This is prerelease documentation for a service in preview release. It is subject to change.

The Multi-Quantile Recurrent Neural Network (MQRNN) Recipe

Use the Amazon Forecast Multi-Quantile Recurrent Neural Network (MQRNN) recipe for demand forecasting and with other one-dimensional time series datasets.

How MQRNN Works

The Amazon Forecast MQRNN recipe supports the following features:

  • Forecast horizon

    Amazon Forecast MQRNN can forecast many time points into the future.

  • Time frequency

    Amazon Forecast MQRNN uses the time frequency of the dataset to make smart forecasts based on datetime features of hour of the day, day of the week, and so one, which are inherent in the input dataset.

  • Correlated time-varying information

    Amazon Forecast MQRNN can collect the correlations in many datasets and other information to boost forecasting accuracy. For example, it can include item prices and major holidays to make better-informed forecasts of customer demands in the retail domain.

  • Correlated time-static information

    Similar to the way that it correlates time-varying information, Amazon Forecast MQRNN can include time-invariant information to correlate with the input time series to improve forecasting accuracy. For example, it can include shirt color to forecast demands on shirts.

For general information about the MQRNN recipe, see A Multi-Quantile Recurrent Neural Network on the Cornell University Library website.

MQRNN Hyperparameters

The following table lists the hyperparameters that you can use to tune a MQRNN model.

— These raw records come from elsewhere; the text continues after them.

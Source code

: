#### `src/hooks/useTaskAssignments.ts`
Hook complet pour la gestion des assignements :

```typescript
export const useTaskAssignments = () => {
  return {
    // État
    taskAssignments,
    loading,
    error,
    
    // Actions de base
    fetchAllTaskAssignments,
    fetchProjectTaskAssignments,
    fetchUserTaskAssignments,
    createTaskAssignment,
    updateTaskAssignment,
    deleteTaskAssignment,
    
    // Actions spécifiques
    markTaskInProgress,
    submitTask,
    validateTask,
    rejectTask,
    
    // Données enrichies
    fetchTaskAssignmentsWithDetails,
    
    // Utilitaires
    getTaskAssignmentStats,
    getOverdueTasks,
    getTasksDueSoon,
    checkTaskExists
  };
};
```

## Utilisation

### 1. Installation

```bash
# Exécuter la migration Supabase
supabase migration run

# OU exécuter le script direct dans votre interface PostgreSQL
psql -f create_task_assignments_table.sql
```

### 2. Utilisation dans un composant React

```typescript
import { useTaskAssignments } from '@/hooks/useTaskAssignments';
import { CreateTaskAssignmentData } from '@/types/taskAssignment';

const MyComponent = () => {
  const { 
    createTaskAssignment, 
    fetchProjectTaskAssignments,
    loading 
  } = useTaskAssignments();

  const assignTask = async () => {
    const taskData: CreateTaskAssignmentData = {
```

Parameter Name Description
use_related_ts A flag that indicates whether Amazon Forecast should use correlated information (set to True) or not (set to False). We recommend that novice Amazon Forecast users not use this hyperparameter.
Required

No.

Valid values

True | False

Default value

True

use_datetime-features A flag that indicates whether Amazon Forecast should consider datetime features in forecasting (set to True) or not (set to False). We recommend that novice Amazon Forecast users not use this hyperparameter.
Required

No.

Valid values

True | False

Default value

True